▶ _Your assignment_
Only the closing portion of the entries is to be reproduced: the line containing "A key limitation" through the very last line, exactly as written.

▶ _Stored data_

+++

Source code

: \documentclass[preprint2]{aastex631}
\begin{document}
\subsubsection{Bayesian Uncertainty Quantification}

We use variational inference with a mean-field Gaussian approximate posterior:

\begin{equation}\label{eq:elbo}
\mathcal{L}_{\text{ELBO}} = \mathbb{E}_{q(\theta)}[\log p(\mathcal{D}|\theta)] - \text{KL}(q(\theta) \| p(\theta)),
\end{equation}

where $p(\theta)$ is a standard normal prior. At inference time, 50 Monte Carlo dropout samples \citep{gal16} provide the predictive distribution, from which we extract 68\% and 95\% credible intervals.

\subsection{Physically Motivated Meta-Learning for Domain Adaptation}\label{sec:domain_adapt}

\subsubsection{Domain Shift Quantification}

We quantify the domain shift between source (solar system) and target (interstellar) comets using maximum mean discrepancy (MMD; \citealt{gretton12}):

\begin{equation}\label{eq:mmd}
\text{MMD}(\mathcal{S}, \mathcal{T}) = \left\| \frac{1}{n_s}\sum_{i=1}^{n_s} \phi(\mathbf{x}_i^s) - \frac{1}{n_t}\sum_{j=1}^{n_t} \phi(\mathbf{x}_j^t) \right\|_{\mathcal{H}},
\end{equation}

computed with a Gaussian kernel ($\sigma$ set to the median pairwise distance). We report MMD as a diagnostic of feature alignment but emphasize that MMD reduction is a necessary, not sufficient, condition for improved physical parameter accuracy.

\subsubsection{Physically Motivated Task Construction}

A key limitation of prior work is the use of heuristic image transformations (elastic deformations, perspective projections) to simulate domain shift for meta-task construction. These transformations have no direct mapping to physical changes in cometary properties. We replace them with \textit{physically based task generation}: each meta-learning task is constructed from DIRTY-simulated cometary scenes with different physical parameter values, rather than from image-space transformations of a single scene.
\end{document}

+++

▶ _Finished exercise_
A key limitation of prior work is the use of heuristic image transformations (elastic deformations, perspective projections) to simulate domain shift for meta-task construction. These transformations have no direct mapping to physical changes in cometary properties. We replace them with \textit{physically based task generation}: each meta-learning task is constructed from DIRTY-simulated cometary scenes with different physical parameter values, rather than from image-space transformations of a single scene.
\end{document}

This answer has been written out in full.